:: Required work ::
Beginning at the line that contains "方源心知花蝶女仙试探的意图，便半假半真地说出自己的来历。", write out every line down to the end of the records, with both ends kept and nothing added.

:: Data in this exercise ::
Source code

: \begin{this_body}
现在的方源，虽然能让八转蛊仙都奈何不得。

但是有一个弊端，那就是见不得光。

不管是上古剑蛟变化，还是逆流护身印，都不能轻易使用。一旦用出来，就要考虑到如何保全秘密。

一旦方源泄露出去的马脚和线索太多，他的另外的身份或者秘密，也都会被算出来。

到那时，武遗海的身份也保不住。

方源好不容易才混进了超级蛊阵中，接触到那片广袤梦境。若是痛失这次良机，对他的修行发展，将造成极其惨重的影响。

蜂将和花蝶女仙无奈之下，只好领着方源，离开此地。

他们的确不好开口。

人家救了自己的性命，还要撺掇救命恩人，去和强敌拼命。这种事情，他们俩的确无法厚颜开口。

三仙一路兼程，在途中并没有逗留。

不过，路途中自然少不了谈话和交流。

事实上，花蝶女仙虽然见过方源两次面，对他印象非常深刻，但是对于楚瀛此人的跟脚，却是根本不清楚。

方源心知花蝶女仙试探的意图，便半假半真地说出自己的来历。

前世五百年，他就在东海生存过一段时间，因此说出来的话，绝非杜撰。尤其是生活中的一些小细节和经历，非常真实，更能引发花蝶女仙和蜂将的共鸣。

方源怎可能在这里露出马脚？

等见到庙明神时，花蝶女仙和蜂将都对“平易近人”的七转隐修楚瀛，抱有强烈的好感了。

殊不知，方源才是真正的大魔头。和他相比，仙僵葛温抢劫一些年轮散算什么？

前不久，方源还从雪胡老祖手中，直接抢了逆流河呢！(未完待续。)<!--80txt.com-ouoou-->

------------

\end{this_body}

:: Response box ::
方源心知花蝶女仙试探的意图，便半假半真地说出自己的来历。

前世五百年，他就在东海生存过一段时间，因此说出来的话，绝非杜撰。尤其是生活中的一些小细节和经历，非常真实，更能引发花蝶女仙和蜂将的共鸣。

方源怎可能在这里露出马脚？

等见到庙明神时，花蝶女仙和蜂将都对“平易近人”的七转隐修楚瀛，抱有强烈的好感了。

殊不知，方源才是真正的大魔头。和他相比，仙僵葛温抢劫一些年轮散算什么？

前不久，方源还从雪胡老祖手中，直接抢了逆流河呢！(未完待续。)<!--80txt.com-ouoou-->

------------

\end{this_body}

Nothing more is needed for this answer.